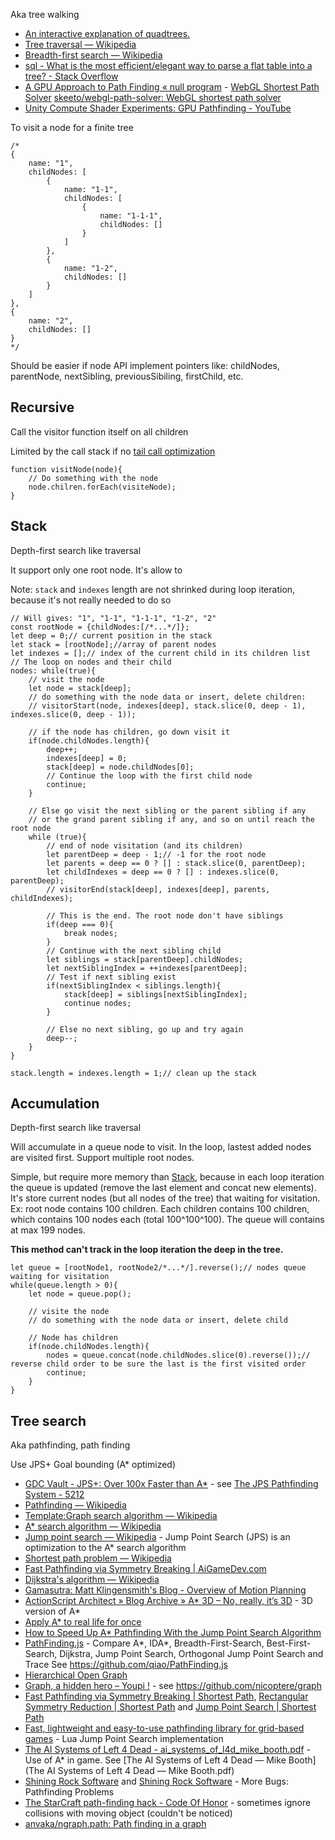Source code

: Aka tree walking

- [An interactive explanation of quadtrees.](http://jimkang.com/quadtreevis/)
- [Tree traversal — Wikipedia](https://en.wikipedia.org/wiki/Tree_traversal)
- [Breadth-first search — Wikipedia](https://en.wikipedia.org/wiki/Breadth-first_search)
- [sql - What is the most efficient/elegant way to parse a flat table into a tree? - Stack Overflow](https://stackoverflow.com/questions/192220/what-is-the-most-efficient-elegant-way-to-parse-a-flat-table-into-a-tree)
- [A GPU Approach to Path Finding « null program](http://nullprogram.com/blog/2014/06/22/) - [WebGL Shortest Path Solver](http://nullprogram.com/webgl-path-solver/) [skeeto/webgl-path-solver: WebGL shortest path solver](https://github.com/skeeto/webgl-path-solver)
- [Unity Compute Shader Experiments: GPU Pathfinding - YouTube](https://www.youtube.com/watch?v=1OSXWhd3hvI)

To visit a node for a finite tree
 
	/*
	{
		name: "1",
		childNodes: [
			{
				name: "1-1",
				childNodes: [
					{
						name: "1-1-1",
						childNodes: []
					}
				]
			},
			{
				name: "1-2",
				childNodes: []
			}
		]
	},
	{
		name: "2",
		childNodes: []
	}
	*/

Should be easier if node API implement pointers like: childNodes, parentNode, nextSibling, previousSibiling, firstChild, etc.

## Recursive

Call the visitor function itself on all children

Limited by the call stack if no [tail call optimization](https://en.wikipedia.org/wiki/Tail_call)

	function visitNode(node){
		// Do something with the node
		node.chilren.forEach(visiteNode);
	}

## Stack

Depth-first search like traversal

It support only one root node. It's allow to 

Note: `stack` and `indexes` length are not shrinked during loop iteration, because it's not really needed to do so

	// Will gives: "1", "1-1", "1-1-1", "1-2", "2"
	const rootNode = {childNodes:[/*...*/]};
	let deep = 0;// current position in the stack
	let stack = [rootNode];//array of parent nodes
	let indexes = [];// index of the current child in its children list
	// The loop on nodes and their child
	nodes: while(true){
		// visit the node
		let node = stack[deep];
		// do something with the node data or insert, delete children:
		// visitorStart(node, indexes[deep], stack.slice(0, deep - 1), indexes.slice(0, deep - 1));
		
		// if the node has children, go down visit it
		if(node.childNodes.length){
			deep++;
			indexes[deep] = 0;
			stack[deep] = node.childNodes[0];
			// Continue the loop with the first child node
			continue;
		}
		
		// Else go visit the next sibling or the parent sibling if any
		// or the grand parent sibling if any, and so on until reach the root node
		while (true){
			// end of node visitation (and its children)
			let parentDeep = deep - 1;// -1 for the root node
			let parents = deep == 0 ? [] : stack.slice(0, parentDeep);
			let childIndexes = deep == 0 ? [] : indexes.slice(0, parentDeep);
			// visitorEnd(stack[deep], indexes[deep], parents, childIndexes);
		
			// This is the end. The root node don't have siblings
			if(deep === 0){
				break nodes;
			}
			// Continue with the next sibling child
			let siblings = stack[parentDeep].childNodes;
			let nextSiblingIndex = ++indexes[parentDeep];
			// Test if next sibling exist
			if(nextSiblingIndex < siblings.length){
				stack[deep] = siblings[nextSiblingIndex];
				continue nodes;
			}
			
			// Else no next sibling, go up and try again
			deep--;
		}
	}
	
	stack.length = indexes.length = 1;// clean up the stack

## Accumulation

Depth-first search like traversal

Will accumulate in a queue node to visit. In the loop, lastest added nodes are visited first. Support multiple root nodes.

Simple, but require more memory than [Stack](#Stack), because in each loop iteration the queue is updated (remove the last element and concat new elements). It's store current nodes (but all nodes of the tree) that waiting for visitation. Ex: root node contains 100 children. Each children contains 100 children, which contains 100 nodes each (total 100^100^100). The queue will contains at max 199 nodes.

**This method can't track in the loop iteration the deep in the tree.**

	let queue = [rootNode1, rootNode2/*...*/].reverse();// nodes queue waiting for visitation
	while(queue.length > 0){
		let node = queue.pop();
		
		// visite the node
		// do something with the node data or insert, delete child
		
		// Node has children
		if(node.childNodes.length){
			nodes = queue.concat(node.childNodes.slice(0).reverse());// reverse child order to be sure the last is the first visited order
			continue;
		}
	}

## Tree search

Aka pathfinding, path finding

Use JPS+ Goal bounding (A* optimized)

- [GDC Vault - JPS+: Over 100x Faster than A*](http://www.gdcvault.com/play/1022094/JPS-Over-100x-Faster-than) - see [The JPS Pathfinding System - 5212](http://www.aaai.org/ocs/index.php/SOCS/SOCS12/paper/download/5396/5212)
- [Pathfinding — Wikipedia](https://en.wikipedia.org/wiki/Pathfinding)
- [Template:Graph search algorithm — Wikipedia](https://en.wikipedia.org/wiki/Template:Graph_search_algorithm)
- [A* search algorithm — Wikipedia](https://en.wikipedia.org/wiki/A*_search_algorithm)
- [Jump point search — Wikipedia](https://en.wikipedia.org/wiki/Jump_point_search) - Jump Point Search (JPS) is an optimization to the A* search algorithm
- [Shortest path problem — Wikipedia](https://en.wikipedia.org/wiki/Shortest_path_problem)
- [Fast Pathfinding via Symmetry Breaking | AiGameDev.com](http://aigamedev.com/open/tutorial/symmetry-in-pathfinding/)
- [Dijkstra's algorithm — Wikipedia](https://en.wikipedia.org/wiki/Dijkstra%27s_algorithm)
- [Gamasutra: Matt Klingensmith's Blog - Overview of Motion Planning](http://www.gamasutra.com/blogs/MattKlingensmith/20130907/199787/Overview_of_Motion_Planning.php)
- [ActionScript Architect » Blog Archive » A* 3D – No, really, it’s 3D](http://www.actionscriptarchitect.com/2007/07/03/a-3d-no-really-its-3d/) - 3D version of A*
- [Apply A* to real life for once](https://github.com/mplewis/osm-pathfinding)
- [How to Speed Up A* Pathfinding With the Jump Point Search Algorithm](https://gamedevelopment.tutsplus.com/tutorials/how-to-speed-up-a-pathfinding-with-the-jump-point-search-algorithm--gamedev-5818)
- [PathFinding.js](http://qiao.github.io/PathFinding.js/visual/) - Compare A*, IDA*, Breadth-First-Search, Best-First-Search, Dijkstra, Jump Point Search, Orthogonal Jump Point Search and Trace See https://github.com/qiao/PathFinding.js
- [Hierarchical Open Graph](https://github.com/nathansttt/hog2)
- [Graph, a hidden hero – Youpi !](http://barradeau.com/blog/?p=651) - see https://github.com/nicoptere/graph
- [Fast Pathfinding via Symmetry Breaking | Shortest Path](https://harablog.wordpress.com/2011/08/26/fast-pathfinding-via-symmetry-breaking/), [Rectangular Symmetry Reduction | Shortest Path](https://harablog.wordpress.com/2011/09/01/rectangular-symmetry-reduction/) and [Jump Point Search | Shortest Path](https://harablog.wordpress.com/2011/09/07/jump-point-search/)
- [Fast, lightweight and easy-to-use pathfinding library for grid-based games](https://github.com/Yonaba/Jumper) - Lua Jump Point Search implementation
- [The AI Systems of Left 4 Dead - ai_systems_of_l4d_mike_booth.pdf](http://www.valvesoftware.com/publications/2009/ai_systems_of_l4d_mike_booth.pdf) - Use of A* in game. See [The AI Systems of Left 4 Dead — Mike Booth](The AI Systems of Left 4 Dead — Mike Booth.pdf)
- [Shining Rock Software](http://www.shiningrocksoftware.com/2013-04-29-tech-stuff-3-pathfinding/) and [Shining Rock Software](http://www.shiningrocksoftware.com/2013-11-21-more-bugs-pathfinding-problems/) - More Bugs: Pathfinding Problems
- [The StarCraft path-finding hack - Code Of Honor](http://www.codeofhonor.com/blog/the-starcraft-path-finding-hack) - sometimes ignore collisions with moving object (couldn't be noticed)
- [anvaka/ngraph.path: Path finding in a graph](https://github.com/anvaka/ngraph.path)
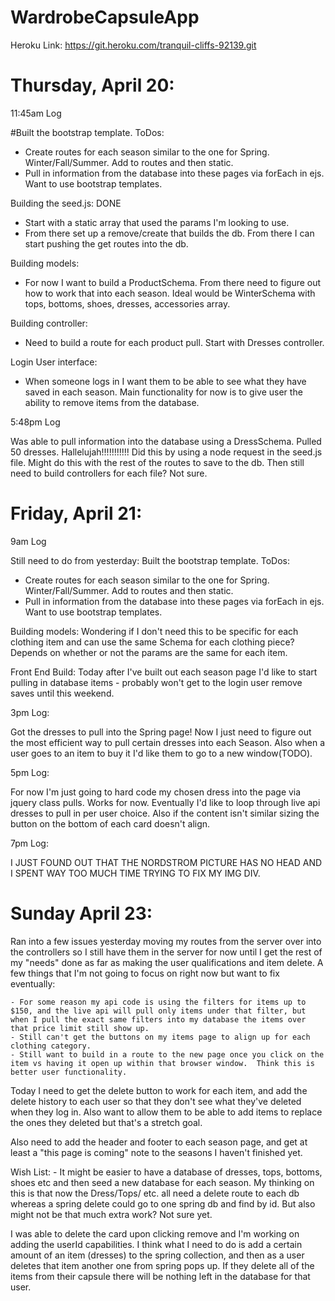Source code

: # WardrobeCapsuleApp

Heroku Link:  https://git.heroku.com/tranquil-cliffs-92139.git


# Thursday, April 20:

11:45am Log

#Built the bootstrap template.  ToDos:
- Create routes for each season similar to the one for Spring.  Winter/Fall/Summer.  Add to routes and then static. 
- Pull in information from the database into these pages via forEach in ejs.  Want to use bootstrap templates. 

Building the seed.js: DONE
- Start with a static array that used the params I'm looking to use.  
- From there set up a remove/create that builds the db.  From there I can start pushing the get routes into the db.  

Building models:
- For now I want to build a ProductSchema.  From there need to figure out how to work that into each season.  Ideal would be WinterSchema with tops, bottoms, shoes, dresses, accessories array. 

Building controller:
- Need to build a route for each product pull.  Start with Dresses controller. 

Login User interface:
- When someone logs in I want them to be able to see what they have saved in each season.  Main functionality for now is to give user the ability to remove items from the database. 

5:48pm Log

Was able to pull information into the database using a DressSchema.  Pulled 50 dresses.  Hallelujah!!!!!!!!!!!  Did this by using a node request in the seed.js file.  Might do this with the rest of the routes to save to the db.  Then still need to build controllers for each file?  Not sure. 

# Friday, April 21:

9am Log

Still need to do from yesterday:
Built the bootstrap template.  ToDos:
- Create routes for each season similar to the one for Spring.  Winter/Fall/Summer.  Add to routes and then static. 
- Pull in information from the database into these pages via forEach in ejs.  Want to use bootstrap templates. 

Building models:
Wondering if I don't need this to be specific for each clothing item and can use the same Schema for each clothing piece?  Depends on whether or not the params are the same for each item. 

Front End Build:
Today after I've built out each season page I'd like to start pulling in database items - probably won't get to the login user remove saves until this weekend. 

3pm Log:

Got the dresses to pull into the Spring page!  Now I just need to figure out the most efficient way to pull certain dresses into each Season.  Also when a user goes to an item to buy it I'd like them to go to a new window(TODO). 

5pm Log:

For now I'm just going to hard code my chosen dress into the page via jquery class pulls.  Works for now.  Eventually I'd like to loop through live api dresses to pull in per user choice.  Also if the content isn't similar sizing the button on the bottom of each card doesn't align. 

7pm Log:

I JUST FOUND OUT THAT THE NORDSTROM PICTURE HAS NO HEAD AND I SPENT WAY TOO MUCH TIME TRYING TO FIX MY IMG DIV. 

# Sunday April 23:

Ran into a few issues yesterday moving my routes from the server over into the controllers so I still have them in the server for now until I get the rest of my "needs" done as far as making the user qualifications and item delete.   A few things that I'm not going to focus on right now but want to fix eventually:

	- For some reason my api code is using the filters for items up to $150, and the live api will pull only items under that filter, but when I pull the exact same filters into my database the items over that price limit still show up. 
	- Still can't get the buttons on my items page to align up for each clothing category. 
	- Still want to build in a route to the new page once you click on the item vs having it open up within that browser window.  Think this is better user functionality. 

Today I need to get the delete button to work for each item, and add the delete history to each user so that they don't see what they've deleted when they log in.  Also want to allow them to be able to add items to replace the ones they deleted but that's a stretch goal. 

Also need to add the header and footer to each season page, and get at least a "this page is coming" note to the seasons I haven't finished yet. 

Wish List:
	- It might be easier to have a database of dresses, tops, bottoms, shoes etc and then seed a new database for each season.  My thinking on this is that now the Dress/Tops/ etc. all need a delete route to each db whereas a spring delete could go to one spring db and find by id.  But also might not be that much extra work?  Not sure yet. 

I was able to delete the card upon clicking remove and I'm working on adding the userId capabilities.  I think what I need to do is add a certain amount of an item (dresses) to the spring collection, and then as a user deletes that item another one from spring pops up.  If they delete all of the items from their capsule there will be nothing left in the database for that user. 




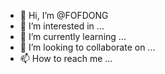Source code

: - 👋 Hi, I’m @FOFDONG
- 👀 I’m interested in ...
- 🌱 I’m currently learning ...
- 💞️ I’m looking to collaborate on ...
- 📫 How to reach me ...

<!---
FOFDONG/FOFDONG is a ✨ special ✨ repository because its `README.md` (this file) appears on your GitHub profile.
You can click the Preview link to take a look at your changes.
--->
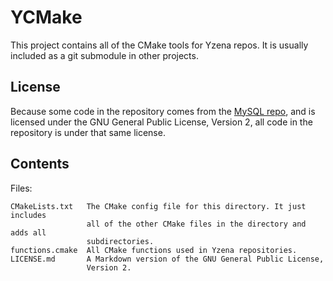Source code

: # YCMake

This project contains all of the CMake tools for Yzena repos. It is usually
included as a git submodule in other projects.

## License

Because some code in the repository comes from the
[MySQL repo](https://github.com/mysql/mysql-server), and is licensed under the
GNU General Public License, Version 2, all code in the repository is under that
same license.

## Contents

Files:

	CMakeLists.txt   The CMake config file for this directory. It just includes
	                 all of the other CMake files in the directory and adds all
	                 subdirectories.
	functions.cmake  All CMake functions used in Yzena repositories.
	LICENSE.md       A Markdown version of the GNU General Public License,
	                 Version 2.
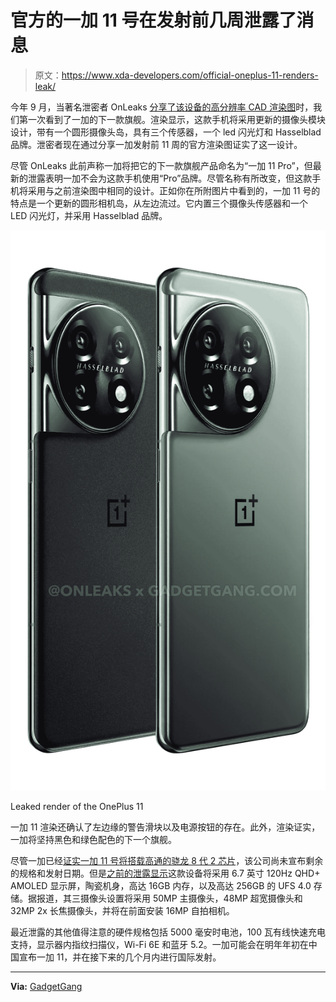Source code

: # 官方的一加 11 号在发射前几周泄露了消息

> 原文：<https://www.xda-developers.com/official-oneplus-11-renders-leak/>

今年 9 月，当著名泄密者 OnLeaks [分享了该设备的高分辨率 CAD 渲染图](https://www.xda-developers.com/oneplus-11-pro-leaked-renders/)时，我们第一次看到了一加的下一款旗舰。渲染显示，这款手机将采用更新的摄像头模块设计，带有一个圆形摄像头岛，具有三个传感器，一个 led 闪光灯和 Hasselblad 品牌。泄密者现在通过分享一加发射前 11 周的官方渲染图证实了这一设计。

尽管 OnLeaks 此前声称一加将把它的下一款旗舰产品命名为“一加 11 Pro”，但最新的泄露表明一加不会为这款手机使用“Pro”品牌。尽管名称有所改变，但这款手机将采用与之前渲染图中相同的设计。正如你在所附图片中看到的，一加 11 号的特点是一个更新的圆形相机岛，从左边流过。它内置三个摄像头传感器和一个 LED 闪光灯，并采用 Hasselblad 品牌。

 <picture>![Leaked OnePlus 11 official render on white background.](img/2aaee85d0bed297dca43b325cfe11662.png)</picture> 

Leaked render of the OnePlus 11

一加 11 渲染还确认了左边缘的警告滑块以及电源按钮的存在。此外，渲染证实，一加将坚持黑色和绿色配色的下一个旗舰。

尽管一加已经[证实一加 11 号将搭载高通的骁龙 8 代 2 芯片](https://www.xda-developers.com/qualcomm-snapdragon-8-gen-2-smartphones/)，该公司尚未宣布剩余的规格和发射日期。但是[之前的泄露显示](https://www.xda-developers.com/oneplus-11-pro-specs-leaked/)这款设备将采用 6.7 英寸 120Hz QHD+ AMOLED 显示屏，陶瓷机身，高达 16GB 内存，以及高达 256GB 的 UFS 4.0 存储。据报道，其三摄像头设置将采用 50MP 主摄像头，48MP 超宽摄像头和 32MP 2x 长焦摄像头，并将在前面安装 16MP 自拍相机。

最近泄露的其他值得注意的硬件规格包括 5000 毫安时电池，100 瓦有线快速充电支持，显示器内指纹扫描仪，Wi-Fi 6E 和蓝牙 5.2。一加可能会在明年年初在中国宣布一加 11，并在接下来的几个月内进行国际发射。

* * *

**Via:** [GadgetGang](https://gadgetgang.com/oneplus-11-images-and-specifications/)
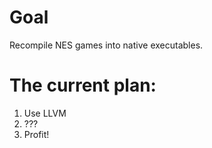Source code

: # Goal

  Recompile NES games into native executables.

# The current plan:

  1. Use LLVM
  2. ???
  3. Profit!

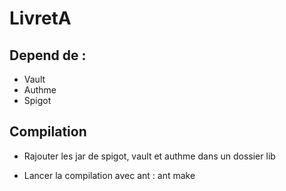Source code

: # LivretA

## Depend de :
* Vault
* Authme
* Spigot

## Compilation

* Rajouter les jar de spigot, vault et authme dans un dossier lib

* Lancer la compilation avec ant : ant make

### WORK TO BE COMPLETED
Above are the lines; repeat exactly the ones from the line containing "## Tree search" down to the line containing "- [A* search", both inclusive.

### EXERCISE RESULT
## Tree search

Aka pathfinding, path finding

Use JPS+ Goal bounding (A* optimized)

- [GDC Vault - JPS+: Over 100x Faster than A*](http://www.gdcvault.com/play/1022094/JPS-Over-100x-Faster-than) - see [The JPS Pathfinding System - 5212](http://www.aaai.org/ocs/index.php/SOCS/SOCS12/paper/download/5396/5212)
- [Pathfinding — Wikipedia](https://en.wikipedia.org/wiki/Pathfinding)
- [Template:Graph search algorithm — Wikipedia](https://en.wikipedia.org/wiki/Template:Graph_search_algorithm)
- [A* search algorithm — Wikipedia](https://en.wikipedia.org/wiki/A*_search_algorithm)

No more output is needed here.